The mixed powder was pressure-molded with a die press at a pressure of 1 ton / cm ² , and then the compact was sintered in air at 1300 ° C. for 5 hours to prepare a composite oxide sintered body. Next, while flowing hydrogen gas with a purity of 99.9% at a flow rate of 500 cc / min, the temperature was raised at a rate of 15 ° C./min, and a reduction treatment was performed at 1000 ° C. for 10 minutes to precipitate Ni particles. Was done. The sample used for the weight loss measurement was prepared by pulverizing the sintered body with a mortar until the size became about several μm. Further, the microstructure was observed with a scanning electron microscope (SEM), and the active metal specific surface area by hydrogen adsorption was measured with a chemical adsorption measuring device.

  The density, reduction in weight loss, and active metal specific surface area are summarized in Table 1 below together with the composite oxide composition, added oxide and added metal amount.

Further, three kinds of mixed powders were prepared in the same manner as described above except that the addition amount of Sc ₂ O ₃ was changed to 0 mol%, 0.008 mol% and 0.3 mol% in terms of Sc element. did. Metal particle composite oxides of Comparative Examples 1 to 3 were prepared in the same manner as described above except that the mixed powder thus obtained was used. The properties of the obtained metal particle composite oxide were evaluated in the same manner as described above, and the results are summarized in Table 1 below.

(Examples 3 to 10)
The additive compound was changed to Cr ₂ O ₃ , In ₂ O ₃ , Lu ₂ O ₃ , Ga ₂ O ₃ , B ₂ O ₃ , Fe ₂ O ₃ , Nb ₂ O ₃ , and SiO ₂ , each of which was a metal element Eight kinds of mixed powders were obtained in the same manner as described above except that about 0.15 mol% was added in an amount.

  Except for using such a mixed powder, metal particle composite oxides of Examples 3 to 10 were produced in the same manner as described above. The properties of the obtained metal particle composite oxide were evaluated in the same manner as described above, and the results are summarized in Table 1 below.

(Example 11, Comparative Example 4)
CuO powder (average particle diameter 1 μm) was further used as a raw material powder as an easily reducible metal oxide, and weighed so that the mixed composition was MgO: NiO: CuO = 2: 1: 0.1 (mol ratio). As an additive compound, high-purity Sc ₂ O ₃ was prepared and added so as to be 0.15 mol% in terms of Sc element to obtain a mixed powder.

  A metal particle composite oxide of Example 11 was produced in the same manner as described above except that such a mixed powder was used. In the obtained metal particle composite oxide, Ni—Cu alloy particles were precipitated on the surface. Further, a metal particle composite oxide of Comparative Example 4 was produced in the same manner except that no additive compound was blended.

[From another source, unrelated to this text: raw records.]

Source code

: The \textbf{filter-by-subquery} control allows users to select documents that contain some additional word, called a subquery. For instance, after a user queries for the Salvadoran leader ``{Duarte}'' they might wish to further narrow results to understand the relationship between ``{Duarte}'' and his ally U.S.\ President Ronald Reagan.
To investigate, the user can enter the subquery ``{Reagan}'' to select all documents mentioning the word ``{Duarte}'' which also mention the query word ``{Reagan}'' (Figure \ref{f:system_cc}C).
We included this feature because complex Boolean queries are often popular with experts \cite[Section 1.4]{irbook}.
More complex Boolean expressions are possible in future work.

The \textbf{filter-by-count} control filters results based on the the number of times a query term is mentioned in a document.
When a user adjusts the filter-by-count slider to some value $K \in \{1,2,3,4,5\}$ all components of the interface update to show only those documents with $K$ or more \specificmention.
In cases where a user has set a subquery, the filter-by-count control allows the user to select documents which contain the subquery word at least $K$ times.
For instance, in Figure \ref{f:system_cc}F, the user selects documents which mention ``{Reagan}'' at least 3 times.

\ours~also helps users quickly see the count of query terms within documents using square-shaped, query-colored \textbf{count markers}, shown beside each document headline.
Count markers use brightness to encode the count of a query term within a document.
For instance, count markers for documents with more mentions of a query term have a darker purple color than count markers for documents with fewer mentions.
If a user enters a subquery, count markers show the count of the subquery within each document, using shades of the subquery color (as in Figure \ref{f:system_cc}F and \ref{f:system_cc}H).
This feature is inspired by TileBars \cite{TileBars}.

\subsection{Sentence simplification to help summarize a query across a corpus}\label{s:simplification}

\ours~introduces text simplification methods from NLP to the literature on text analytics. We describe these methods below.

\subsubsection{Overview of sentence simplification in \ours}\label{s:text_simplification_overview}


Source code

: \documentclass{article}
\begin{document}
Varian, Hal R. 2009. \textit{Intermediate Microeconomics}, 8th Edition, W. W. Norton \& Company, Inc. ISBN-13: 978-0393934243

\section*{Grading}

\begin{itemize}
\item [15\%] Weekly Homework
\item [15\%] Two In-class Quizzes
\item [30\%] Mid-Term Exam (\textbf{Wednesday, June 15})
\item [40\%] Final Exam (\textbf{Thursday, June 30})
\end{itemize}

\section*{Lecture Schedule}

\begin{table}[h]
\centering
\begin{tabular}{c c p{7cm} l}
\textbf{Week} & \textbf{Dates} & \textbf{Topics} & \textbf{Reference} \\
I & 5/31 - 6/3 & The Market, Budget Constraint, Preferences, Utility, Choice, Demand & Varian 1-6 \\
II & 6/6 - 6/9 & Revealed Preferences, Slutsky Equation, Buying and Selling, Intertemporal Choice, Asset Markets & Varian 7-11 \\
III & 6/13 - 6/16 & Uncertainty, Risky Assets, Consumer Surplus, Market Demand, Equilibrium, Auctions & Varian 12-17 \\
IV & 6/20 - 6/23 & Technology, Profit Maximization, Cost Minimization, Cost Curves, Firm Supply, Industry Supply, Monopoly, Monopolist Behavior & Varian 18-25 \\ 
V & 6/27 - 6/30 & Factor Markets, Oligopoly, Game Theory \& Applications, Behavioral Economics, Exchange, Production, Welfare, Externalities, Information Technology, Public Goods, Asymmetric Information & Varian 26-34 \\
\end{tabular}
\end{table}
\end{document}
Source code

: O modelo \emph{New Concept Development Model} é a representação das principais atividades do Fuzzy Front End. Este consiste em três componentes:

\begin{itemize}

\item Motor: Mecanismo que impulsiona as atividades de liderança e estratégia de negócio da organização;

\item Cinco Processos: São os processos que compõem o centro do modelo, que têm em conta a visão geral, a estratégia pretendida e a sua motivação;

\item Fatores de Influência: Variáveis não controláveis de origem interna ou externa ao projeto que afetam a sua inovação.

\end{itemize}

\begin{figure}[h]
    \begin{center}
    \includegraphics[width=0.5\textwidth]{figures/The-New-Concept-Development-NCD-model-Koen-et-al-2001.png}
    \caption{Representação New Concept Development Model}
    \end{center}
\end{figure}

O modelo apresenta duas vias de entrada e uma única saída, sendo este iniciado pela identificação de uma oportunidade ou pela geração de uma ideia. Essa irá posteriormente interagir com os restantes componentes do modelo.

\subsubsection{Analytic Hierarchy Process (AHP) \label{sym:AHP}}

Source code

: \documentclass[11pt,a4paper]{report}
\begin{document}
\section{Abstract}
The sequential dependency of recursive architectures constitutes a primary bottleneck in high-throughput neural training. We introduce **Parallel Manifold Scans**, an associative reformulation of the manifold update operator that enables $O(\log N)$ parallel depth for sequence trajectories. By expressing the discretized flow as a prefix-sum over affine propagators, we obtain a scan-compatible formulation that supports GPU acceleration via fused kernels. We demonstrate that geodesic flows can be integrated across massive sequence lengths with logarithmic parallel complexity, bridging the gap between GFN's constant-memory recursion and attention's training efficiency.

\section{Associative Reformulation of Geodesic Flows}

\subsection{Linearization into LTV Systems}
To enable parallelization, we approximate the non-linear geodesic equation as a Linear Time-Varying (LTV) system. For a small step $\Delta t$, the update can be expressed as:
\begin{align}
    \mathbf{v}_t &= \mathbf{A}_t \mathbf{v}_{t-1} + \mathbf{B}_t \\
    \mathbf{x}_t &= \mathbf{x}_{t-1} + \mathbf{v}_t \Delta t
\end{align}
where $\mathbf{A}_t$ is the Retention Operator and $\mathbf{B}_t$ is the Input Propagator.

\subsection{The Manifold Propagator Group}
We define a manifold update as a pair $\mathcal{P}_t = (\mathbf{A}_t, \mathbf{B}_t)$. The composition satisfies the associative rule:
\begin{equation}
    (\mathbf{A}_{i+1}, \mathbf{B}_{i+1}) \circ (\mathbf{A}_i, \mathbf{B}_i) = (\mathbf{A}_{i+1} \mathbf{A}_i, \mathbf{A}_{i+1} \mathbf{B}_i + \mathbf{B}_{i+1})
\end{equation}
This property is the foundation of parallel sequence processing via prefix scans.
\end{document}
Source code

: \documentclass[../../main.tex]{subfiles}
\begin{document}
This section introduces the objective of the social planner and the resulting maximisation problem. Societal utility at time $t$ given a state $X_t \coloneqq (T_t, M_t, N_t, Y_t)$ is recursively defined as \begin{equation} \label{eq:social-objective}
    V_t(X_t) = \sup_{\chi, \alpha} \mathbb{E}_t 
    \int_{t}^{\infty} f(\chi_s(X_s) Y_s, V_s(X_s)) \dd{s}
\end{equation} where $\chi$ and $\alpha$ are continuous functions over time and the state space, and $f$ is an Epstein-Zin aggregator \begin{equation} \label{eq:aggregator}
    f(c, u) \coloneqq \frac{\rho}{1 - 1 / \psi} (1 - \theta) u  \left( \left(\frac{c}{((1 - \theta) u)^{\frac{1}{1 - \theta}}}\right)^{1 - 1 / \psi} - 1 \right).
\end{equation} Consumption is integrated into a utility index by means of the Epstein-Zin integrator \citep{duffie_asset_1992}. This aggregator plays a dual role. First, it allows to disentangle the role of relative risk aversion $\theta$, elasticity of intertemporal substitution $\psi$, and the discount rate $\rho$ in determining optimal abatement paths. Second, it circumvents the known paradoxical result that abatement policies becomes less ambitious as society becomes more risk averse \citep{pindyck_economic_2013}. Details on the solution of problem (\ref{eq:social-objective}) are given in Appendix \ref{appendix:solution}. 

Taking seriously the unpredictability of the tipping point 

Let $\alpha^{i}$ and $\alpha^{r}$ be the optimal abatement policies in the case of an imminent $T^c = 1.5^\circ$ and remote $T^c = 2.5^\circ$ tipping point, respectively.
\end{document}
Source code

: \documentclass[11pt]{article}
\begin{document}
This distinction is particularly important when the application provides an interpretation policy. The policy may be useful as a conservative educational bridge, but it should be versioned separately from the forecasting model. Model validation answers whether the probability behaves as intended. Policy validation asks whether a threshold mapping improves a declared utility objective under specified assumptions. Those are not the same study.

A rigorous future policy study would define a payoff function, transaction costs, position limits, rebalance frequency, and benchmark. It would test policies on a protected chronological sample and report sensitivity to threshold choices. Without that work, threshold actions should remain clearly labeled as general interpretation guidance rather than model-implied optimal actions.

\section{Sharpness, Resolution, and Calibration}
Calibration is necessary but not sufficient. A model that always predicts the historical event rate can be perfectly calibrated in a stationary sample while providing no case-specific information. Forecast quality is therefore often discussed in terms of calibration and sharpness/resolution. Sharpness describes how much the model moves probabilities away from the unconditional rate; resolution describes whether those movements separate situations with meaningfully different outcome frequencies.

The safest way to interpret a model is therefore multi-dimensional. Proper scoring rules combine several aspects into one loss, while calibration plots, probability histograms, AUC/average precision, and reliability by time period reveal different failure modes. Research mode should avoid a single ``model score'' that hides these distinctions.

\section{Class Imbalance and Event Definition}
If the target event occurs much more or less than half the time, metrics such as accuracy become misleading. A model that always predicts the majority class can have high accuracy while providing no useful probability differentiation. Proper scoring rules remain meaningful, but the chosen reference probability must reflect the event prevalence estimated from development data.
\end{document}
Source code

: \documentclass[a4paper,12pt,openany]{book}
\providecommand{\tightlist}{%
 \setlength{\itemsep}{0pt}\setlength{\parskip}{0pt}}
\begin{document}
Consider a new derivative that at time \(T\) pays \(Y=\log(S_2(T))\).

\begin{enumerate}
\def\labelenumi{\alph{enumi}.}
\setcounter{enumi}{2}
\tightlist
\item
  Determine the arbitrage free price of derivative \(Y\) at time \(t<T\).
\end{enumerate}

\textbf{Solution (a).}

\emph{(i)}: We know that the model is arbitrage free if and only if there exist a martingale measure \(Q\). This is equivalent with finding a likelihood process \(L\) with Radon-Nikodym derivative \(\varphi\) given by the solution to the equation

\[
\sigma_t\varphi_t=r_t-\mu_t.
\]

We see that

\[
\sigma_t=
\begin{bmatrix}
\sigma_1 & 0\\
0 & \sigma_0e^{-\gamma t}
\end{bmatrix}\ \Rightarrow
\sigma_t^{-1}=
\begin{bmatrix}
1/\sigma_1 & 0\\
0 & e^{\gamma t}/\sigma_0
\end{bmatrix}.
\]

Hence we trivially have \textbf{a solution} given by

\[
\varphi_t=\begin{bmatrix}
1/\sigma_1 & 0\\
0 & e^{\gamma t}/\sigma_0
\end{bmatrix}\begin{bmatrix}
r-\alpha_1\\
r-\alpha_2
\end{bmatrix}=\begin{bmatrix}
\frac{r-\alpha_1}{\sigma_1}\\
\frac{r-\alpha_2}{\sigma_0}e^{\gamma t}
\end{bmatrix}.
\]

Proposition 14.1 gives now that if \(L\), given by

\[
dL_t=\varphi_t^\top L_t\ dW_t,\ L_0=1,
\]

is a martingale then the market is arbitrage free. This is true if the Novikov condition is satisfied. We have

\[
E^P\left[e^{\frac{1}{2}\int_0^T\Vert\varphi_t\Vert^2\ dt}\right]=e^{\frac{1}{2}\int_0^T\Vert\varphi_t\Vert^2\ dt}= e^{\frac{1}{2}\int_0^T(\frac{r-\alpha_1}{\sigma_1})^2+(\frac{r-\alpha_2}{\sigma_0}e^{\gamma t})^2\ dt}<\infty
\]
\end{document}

  The properties of the obtained metal particle composite oxide were evaluated in the same manner as described above, and the results are summarized in Table 1 below.

(Example 12, Comparative Example 5)
The same as described above, except that the easily reducible metal oxide was changed to CoO powder (average particle size 1 μm), and Sc ₂ O ₃ powder as an additive compound was added so that the amount of Sc element was 0.15 mol%. Thus, a metal particle composite oxide of Example 12 was produced. Further, a metal particle composite oxide of Comparative Example 5 was produced in the same manner except that no additive compound was blended.

The properties of the obtained metal particle composite oxide were evaluated in the same manner as described above, and the results are summarized in Table 1 below.

  From the comparison between Example 1 and Comparative Example 1, it can be seen that the reduction in weight loss and the active metal specific surface area are increased by containing 0.015 mol% of the added metal. The result of Example 2 shows that when the metal addition amount is 0.20 mol%, the reduction loss is increased to 10.1%, and the active metal specific surface area is increased 10 times as much as the case of no addition. Has been.

  On the other hand, as shown in Comparative Example 2, when the metal addition amount is less than 0.01 mol%, the characteristics are almost the same as those of the additive-free material (Comparative Example 1), and the effect is hardly seen. . In addition, when the amount of metal added exceeds 0.25 mol% (Comparative Example 3), it was confirmed from observation of the structure that the coarsening and aggregation of the precipitated particles became remarkable, and it was not preferable as a catalyst. This tendency was the same when a compound containing another metal element was used.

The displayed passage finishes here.